It’s fitting that former President George H.W. Bush, whose diplomacy helped end the short Gulf War and the long Cold War, is being remembered in death for words he uttered in his 1988 nomination speech: “Kinder,” “gentler,” “1,000 points of light.” Bush’s graciousness and kindness were on display his entire 94-year life. He himself was a point of light.
He was a former World War II hero, a Texas oil entrepreneur, a congressman, a U.N. ambassador, a CIA director, a two-term vice president, a one-term president and an aging, elder statesman. His kindness was on display beginning with his youth in Connecticut, where he was nicknamed “Have-Half” for constantly offering to share what he had with others. In his late 80s, Bush shaved his head to show solidarity with the 2-year-old son of one of his Secret Service agents who was battling leukemia.
On the job, Bush used this grace at times to extraordinary effect. After the Berlin Wall came down in November 1989, he oversaw the end of the Cold War and the nuclear arms race with great skill, repeatedly reassuring the Soviet Union’s last president, Mikhail Gorbachev, that Washington would help his nation transition into a new era — that Moscow would not be humiliated for Gorbachev’s courage in admitting that communism was a failure.
Bush used his diplomatic skills to create a global coalition of 39 nations — with 28 contributing troops — to attack Iraq in 1991 after it had crushed and occupied the neighboring oil-rich nation of Kuwait in a brief war. After Iraq was routed, he refused to march on Baghdad and take over the weakened nation — honoring the promises made to allies that the sole U.S. goal was upholding international law by restoring the legitimate Kuwait government.
On the domestic front, Bush built bipartisan coalitions to enact the Americans with Disabilities Act, the landmark 1990 law that committed the nation to help and protect the physically and mentally challenged. And his 1990 decision to accept new taxes as part of a package imposing restrictions on spending paved the way for more than a decade of responsible budgets — including years of surpluses — that should shame America’s present leaders.
That decision, however, broke Bush’s 1988 campaign pledge of “no new taxes” and, along with his awkward campaigning, the fallout from a recession and the appeal of both Democrat Bill Clinton and independent Ross Perot, led to his loss in 1992.
History has been kinder to the 41st president than voters were. Yes, he had flaws. His infamous 1988 campaign ad — Google “Willie Horton” if you must — was racial demagoguery. And his role in the Iran-Contra scandal will always be suspicious. But his lifetime of good outweighs his mistakes.

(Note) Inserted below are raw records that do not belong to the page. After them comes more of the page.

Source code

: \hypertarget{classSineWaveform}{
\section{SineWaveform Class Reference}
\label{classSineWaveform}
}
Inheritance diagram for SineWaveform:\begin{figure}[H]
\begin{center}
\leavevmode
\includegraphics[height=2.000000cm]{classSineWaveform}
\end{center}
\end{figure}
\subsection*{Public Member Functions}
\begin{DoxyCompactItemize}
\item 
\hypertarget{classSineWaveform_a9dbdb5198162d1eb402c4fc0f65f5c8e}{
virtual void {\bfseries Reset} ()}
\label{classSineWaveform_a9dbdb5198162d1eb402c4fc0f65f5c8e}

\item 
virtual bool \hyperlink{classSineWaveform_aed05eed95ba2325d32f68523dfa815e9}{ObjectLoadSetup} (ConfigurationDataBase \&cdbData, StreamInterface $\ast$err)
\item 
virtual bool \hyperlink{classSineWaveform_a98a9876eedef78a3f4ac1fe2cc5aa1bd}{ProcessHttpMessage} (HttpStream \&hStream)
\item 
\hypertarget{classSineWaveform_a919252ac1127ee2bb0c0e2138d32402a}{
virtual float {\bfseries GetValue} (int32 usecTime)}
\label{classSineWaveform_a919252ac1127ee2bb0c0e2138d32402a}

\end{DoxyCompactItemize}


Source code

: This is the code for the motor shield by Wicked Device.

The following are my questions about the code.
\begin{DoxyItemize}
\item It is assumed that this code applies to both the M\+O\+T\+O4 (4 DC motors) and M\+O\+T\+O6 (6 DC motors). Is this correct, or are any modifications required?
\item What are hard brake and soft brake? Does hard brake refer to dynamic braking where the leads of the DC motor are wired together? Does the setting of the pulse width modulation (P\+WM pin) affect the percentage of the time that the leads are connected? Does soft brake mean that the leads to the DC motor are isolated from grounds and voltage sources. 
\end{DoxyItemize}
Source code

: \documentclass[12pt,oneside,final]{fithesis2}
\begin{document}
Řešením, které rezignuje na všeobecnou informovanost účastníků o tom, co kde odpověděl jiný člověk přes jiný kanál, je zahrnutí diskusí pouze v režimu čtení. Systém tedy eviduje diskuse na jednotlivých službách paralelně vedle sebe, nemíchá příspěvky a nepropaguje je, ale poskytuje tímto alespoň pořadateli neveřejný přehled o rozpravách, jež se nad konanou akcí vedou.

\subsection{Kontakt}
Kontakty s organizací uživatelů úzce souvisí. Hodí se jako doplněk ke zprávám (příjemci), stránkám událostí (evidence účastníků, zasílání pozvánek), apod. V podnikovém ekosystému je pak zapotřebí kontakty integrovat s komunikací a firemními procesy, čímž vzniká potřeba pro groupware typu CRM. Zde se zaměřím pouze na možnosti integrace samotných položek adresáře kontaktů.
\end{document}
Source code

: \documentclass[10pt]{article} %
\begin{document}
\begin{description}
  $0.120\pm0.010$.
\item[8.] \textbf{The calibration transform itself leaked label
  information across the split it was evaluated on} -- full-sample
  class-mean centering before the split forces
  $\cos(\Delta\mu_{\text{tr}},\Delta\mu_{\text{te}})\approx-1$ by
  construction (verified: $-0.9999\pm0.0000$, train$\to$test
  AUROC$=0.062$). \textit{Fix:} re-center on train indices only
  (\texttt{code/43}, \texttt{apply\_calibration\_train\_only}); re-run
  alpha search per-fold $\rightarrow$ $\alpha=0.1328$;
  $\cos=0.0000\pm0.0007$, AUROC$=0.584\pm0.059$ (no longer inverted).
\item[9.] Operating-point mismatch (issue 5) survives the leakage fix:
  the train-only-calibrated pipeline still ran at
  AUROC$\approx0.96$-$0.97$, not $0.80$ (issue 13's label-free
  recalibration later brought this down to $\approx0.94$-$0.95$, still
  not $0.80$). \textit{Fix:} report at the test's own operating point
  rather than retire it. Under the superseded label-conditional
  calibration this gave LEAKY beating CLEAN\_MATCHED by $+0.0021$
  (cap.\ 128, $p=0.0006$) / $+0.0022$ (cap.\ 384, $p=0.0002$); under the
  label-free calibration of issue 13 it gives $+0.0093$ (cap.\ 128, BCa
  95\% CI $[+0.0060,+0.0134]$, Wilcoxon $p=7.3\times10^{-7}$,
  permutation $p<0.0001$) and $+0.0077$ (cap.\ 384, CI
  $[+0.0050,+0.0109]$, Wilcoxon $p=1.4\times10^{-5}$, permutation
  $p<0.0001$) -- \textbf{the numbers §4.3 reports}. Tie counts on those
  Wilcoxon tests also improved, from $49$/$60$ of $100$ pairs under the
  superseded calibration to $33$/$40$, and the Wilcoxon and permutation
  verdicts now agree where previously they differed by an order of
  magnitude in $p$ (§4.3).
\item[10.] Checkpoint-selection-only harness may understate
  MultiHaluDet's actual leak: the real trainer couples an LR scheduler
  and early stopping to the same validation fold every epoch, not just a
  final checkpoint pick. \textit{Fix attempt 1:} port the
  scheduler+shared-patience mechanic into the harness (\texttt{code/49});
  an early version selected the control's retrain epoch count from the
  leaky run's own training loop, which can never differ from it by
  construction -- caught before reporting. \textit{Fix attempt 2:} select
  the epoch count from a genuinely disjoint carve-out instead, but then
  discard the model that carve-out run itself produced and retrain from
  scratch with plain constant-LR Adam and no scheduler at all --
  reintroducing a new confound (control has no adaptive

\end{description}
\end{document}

In an era of cutthroat partisanship, it was inspirational to see Bush’s eager willingness in 2005 to partner with the Democrat who beat him — Bill Clinton — on humanitarian relief campaigns after the devastating Southeast Asia tsunami and the heartbreaking destruction of Hurricane Katrina.
“41 got what he wanted without bullying, coercion or threats,” former aide Larry Thomas wrote in The San Diego Union-Tribune. “He consulted broadly when facing major decisions, and just as broadly shared credit when the outcome was favorable.”
“Have-Half” never stopped sharing — or serving. America could use a president like him today.